**Directions:**
Where does the word "buenosaires" occur in the data below? Copy each line that holds it.

**Available data:**
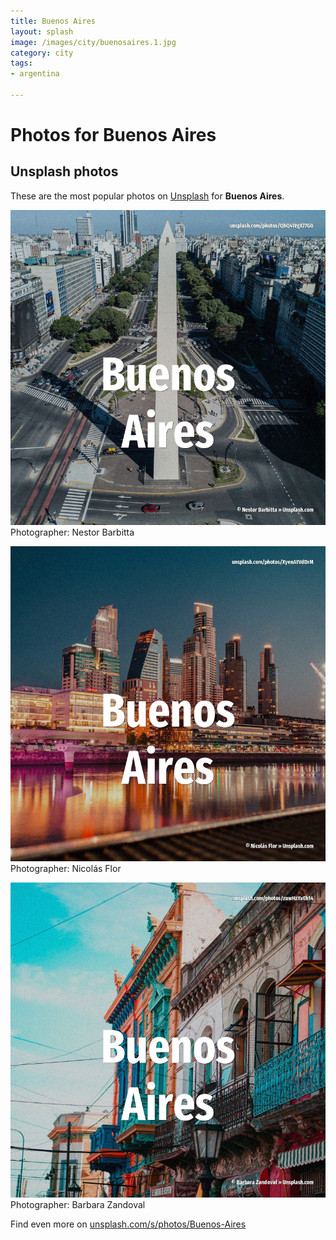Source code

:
 ```yaml
---
title: Buenos Aires
layout: splash
image: /images/city/buenosaires.1.jpg
category: city
tags:
- argentina

---
```

# Photos for Buenos Aires
 
## Unsplash photos
These are the most popular photos on [Unsplash](https://unsplash.com) for **Buenos Aires**.
 
![Buenos Aires](/images/city/buenosaires.1.jpg)
Photographer:  Nestor Barbitta
 
![Buenos Aires](/images/city/buenosaires.2.jpg)
Photographer:  Nicolás Flor
 
![Buenos Aires](/images/city/buenosaires.3.jpg)
Photographer:  Barbara Zandoval
 
Find even more on [unsplash.com/s/photos/Buenos-Aires](https://unsplash.com/s/photos/Buenos-Aires)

**Expected answer:**
image: /images/city/buenosaires.1.jpg
![Buenos Aires](/images/city/buenosaires.1.jpg)
![Buenos Aires](/images/city/buenosaires.2.jpg)
![Buenos Aires](/images/city/buenosaires.3.jpg)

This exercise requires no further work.